2002'deki kalkışmadan ve petrol şirketindeki grevden sonra yabancı yatırımcı doğal olarak ülkeye yatırım yapmaya çekinir oldu. bu da, günümüzde kendi para birimimizde de gördüğümüz, bolivar'ın değerini kaybetmesine sebep oldu. venezuela hükumetinin dalgalanmaya karşı aldığı önlem kuru sabitlemek oldu. neredeyse 10 yıldan fazladır dolar/bolivar kuru devlet tarafından belirlenmekteydi. birkaç sene önce ürünlerin fiyatlarını, serbest piyasada artan fiyatların üretimi artıracağı düşüncesiyle, serbest bırakan devlet kısa vadede umduğunu bulamadı.

günümüzde ülkede ikisi resmi biri karaborsa kuru olmak üzere üç kur bulunmakta. bunlardan ilki  1 dolar=20 bolivar, bir grup temel ihtiyaç malzemesi ve ilaçlar için.

ikincisi, 1 dolar=700 bolivar, diğer temel ihtiyaç malzemeleri için.

üçüncüsü ve karaborsa piyasasında kullanılanı, 1 dolar=4400 bolivar.

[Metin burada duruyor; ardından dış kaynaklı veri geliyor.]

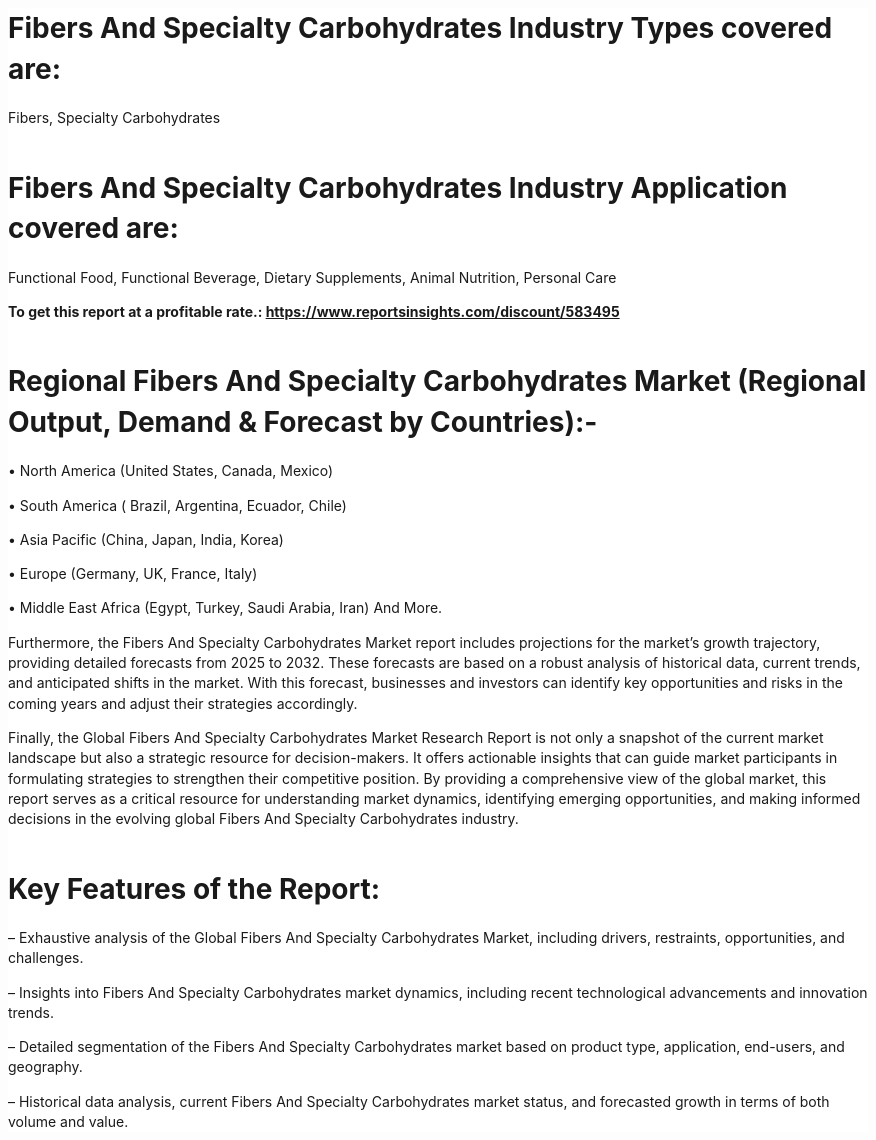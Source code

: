 # <strong>Fibers And Specialty Carbohydrates Industry Types covered are:</strong>

Fibers, Specialty Carbohydrates

# <strong>Fibers And Specialty Carbohydrates Industry Application covered are:</strong>

Functional Food, Functional Beverage, Dietary Supplements, Animal Nutrition, Personal Care

<strong>To get this report at a profitable rate.: <a href=https://www.reportsinsights.com/discount/583495>https://www.reportsinsights.com/discount/583495</a></strong>

# <strong>Regional Fibers And Specialty Carbohydrates Market (Regional Output, Demand &amp; Forecast by Countries):-</strong>

• North America (United States, Canada, Mexico)

• South America ( Brazil, Argentina, Ecuador, Chile)

• Asia Pacific (China, Japan, India, Korea)

• Europe (Germany, UK, France, Italy)

• Middle East Africa (Egypt, Turkey, Saudi Arabia, Iran) And More.

Furthermore, the Fibers And Specialty Carbohydrates Market report includes projections for the market’s growth trajectory, providing detailed forecasts from 2025 to 2032. These forecasts are based on a robust analysis of historical data, current trends, and anticipated shifts in the market. With this forecast, businesses and investors can identify key opportunities and risks in the coming years and adjust their strategies accordingly.

Finally, the Global Fibers And Specialty Carbohydrates Market Research Report is not only a snapshot of the current market landscape but also a strategic resource for decision-makers. It offers actionable insights that can guide market participants in formulating strategies to strengthen their competitive position. By providing a comprehensive view of the global market, this report serves as a critical resource for understanding market dynamics, identifying emerging opportunities, and making informed decisions in the evolving global Fibers And Specialty Carbohydrates industry.

# <strong>Key Features of the Report:</strong>

– Exhaustive analysis of the Global Fibers And Specialty Carbohydrates Market, including drivers, restraints, opportunities, and challenges.

– Insights into Fibers And Specialty Carbohydrates market dynamics, including recent technological advancements and innovation trends.

– Detailed segmentation of the Fibers And Specialty Carbohydrates market based on product type, application, end-users, and geography.

– Historical data analysis, current Fibers And Specialty Carbohydrates market status, and forecasted growth in terms of both volume and value.
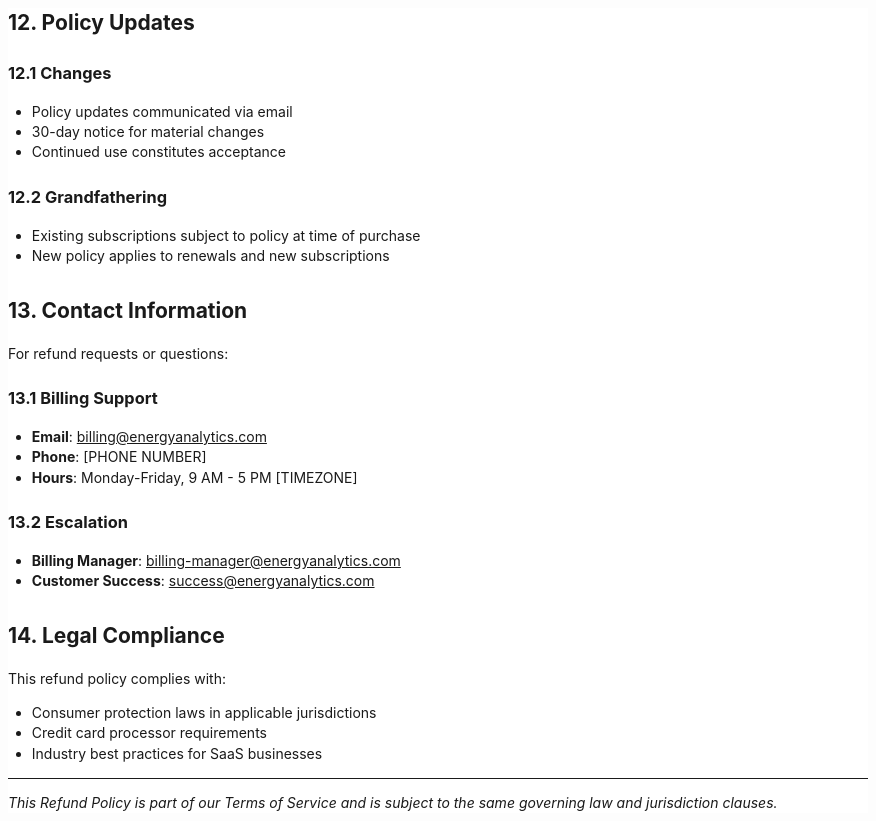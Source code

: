 ## 12. Policy Updates

### 12.1 Changes
- Policy updates communicated via email
- 30-day notice for material changes
- Continued use constitutes acceptance

### 12.2 Grandfathering
- Existing subscriptions subject to policy at time of purchase
- New policy applies to renewals and new subscriptions

## 13. Contact Information

For refund requests or questions:

### 13.1 Billing Support
- **Email**: billing@energyanalytics.com
- **Phone**: [PHONE NUMBER]
- **Hours**: Monday-Friday, 9 AM - 5 PM [TIMEZONE]

### 13.2 Escalation
- **Billing Manager**: billing-manager@energyanalytics.com
- **Customer Success**: success@energyanalytics.com

## 14. Legal Compliance

This refund policy complies with:
- Consumer protection laws in applicable jurisdictions
- Credit card processor requirements
- Industry best practices for SaaS businesses

---

*This Refund Policy is part of our Terms of Service and is subject to the same governing law and jurisdiction clauses.*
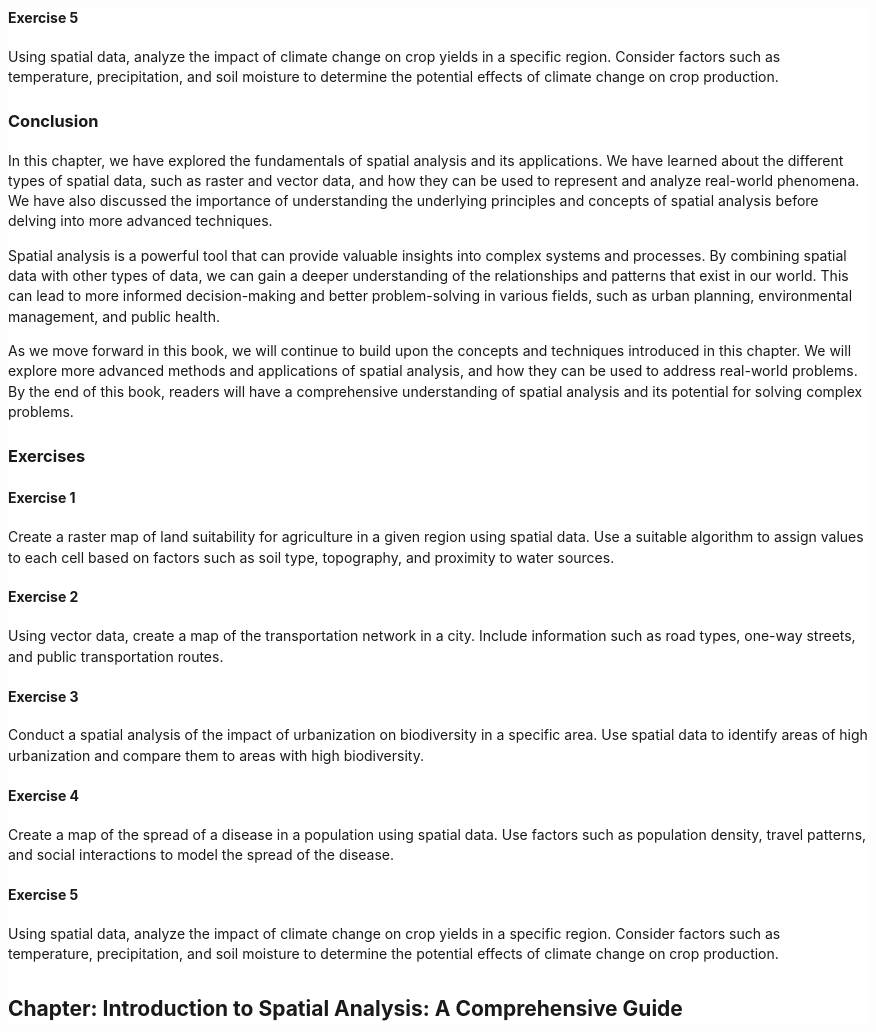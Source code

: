 #### Exercise 5
Using spatial data, analyze the impact of climate change on crop yields in a specific region. Consider factors such as temperature, precipitation, and soil moisture to determine the potential effects of climate change on crop production.


### Conclusion

In this chapter, we have explored the fundamentals of spatial analysis and its applications. We have learned about the different types of spatial data, such as raster and vector data, and how they can be used to represent and analyze real-world phenomena. We have also discussed the importance of understanding the underlying principles and concepts of spatial analysis before delving into more advanced techniques.

Spatial analysis is a powerful tool that can provide valuable insights into complex systems and processes. By combining spatial data with other types of data, we can gain a deeper understanding of the relationships and patterns that exist in our world. This can lead to more informed decision-making and better problem-solving in various fields, such as urban planning, environmental management, and public health.

As we move forward in this book, we will continue to build upon the concepts and techniques introduced in this chapter. We will explore more advanced methods and applications of spatial analysis, and how they can be used to address real-world problems. By the end of this book, readers will have a comprehensive understanding of spatial analysis and its potential for solving complex problems.

### Exercises

#### Exercise 1
Create a raster map of land suitability for agriculture in a given region using spatial data. Use a suitable algorithm to assign values to each cell based on factors such as soil type, topography, and proximity to water sources.

#### Exercise 2
Using vector data, create a map of the transportation network in a city. Include information such as road types, one-way streets, and public transportation routes.

#### Exercise 3
Conduct a spatial analysis of the impact of urbanization on biodiversity in a specific area. Use spatial data to identify areas of high urbanization and compare them to areas with high biodiversity.

#### Exercise 4
Create a map of the spread of a disease in a population using spatial data. Use factors such as population density, travel patterns, and social interactions to model the spread of the disease.

#### Exercise 5
Using spatial data, analyze the impact of climate change on crop yields in a specific region. Consider factors such as temperature, precipitation, and soil moisture to determine the potential effects of climate change on crop production.


## Chapter: Introduction to Spatial Analysis: A Comprehensive Guide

kötü giden ekonomi sebebiyle ülkede defalarca devalüasyon yapıldı. neredeyse bütün temel ihtiyaçlarını ithal eden ülkede para biriminin güçsüz olması enflasyonun bugünkü seviyelerine gelmesine sebep oldu. ekonomik sıkıntıların ilk çıktığı dönemde yapılan asgari ücreti artırmak, sabit kur politikasına geçmek gibi çözümler ekonominin daha da kötüleşmesine sebebiyet verdi. kontrolden çıkan ekonomi bayır aşağı yuvarlandı ve günümüzdeki duruma geldi.


4. petrole bağımlılık

1970'lerde ülke bolluk içindeydi. lüks uçuşlar için kullanılan concord uçağı kullanılabilmekte, insanlar hafta sonu bi miami yapıp dönmekteydi. tabi bu ayrıcalıklar toplumun petrolle içli dışlı olan küçük bir kısmı için geçerliydi. toplumun öteki ve çoğunlukta olan kısmı ise bizim petrolümüz var ama lozan anlaşması yüzünden kullanamıyoruz, o yüzden bu durumdayız, hedef 2030 diyerek kendilerini kandırmaktaydı.

petrol üretiminden gelen tatlı ve kolay para ülkede diğer alanlardaki üretimin durma noktasına gelmesine, her şeyin ithal edilmesine sebebiyet verdi. (bkz: dutch disease) hükumetlere yapılan "gelin petrolden gelen parayı başka alanların gelişmesi için kullanalım" önerilerine hükumetler kulak tıkayıp, gelen parayı istedikleri gibi kullanıyordu.

ülkede daha önce kahve,kakao gibi alanlara yapılan yatırımların önü kesilip sadece petrole yatırım yapılması diğer sektörlerin ölmesine sebep oldu.

abd'nin venezuela'daki olaylarda parmağının olduğu su götürmez ama tek başına yeterli olamayacak bir gerçek. abd'nin çok küçük bir kısmını oluşturduğu pek çok değişken birleşip ülkeyi bugünkü durumuna getirdi.


özetlersek

1. petrol şirketinde yapılan tasfiyeler
2. artan yolsuzluklar
3. ekonomi yönetiminin başarısız olması
4. petrole olan bağımlılık
venezuela'yı bu duruma sokan etkenleden diyebiliriz.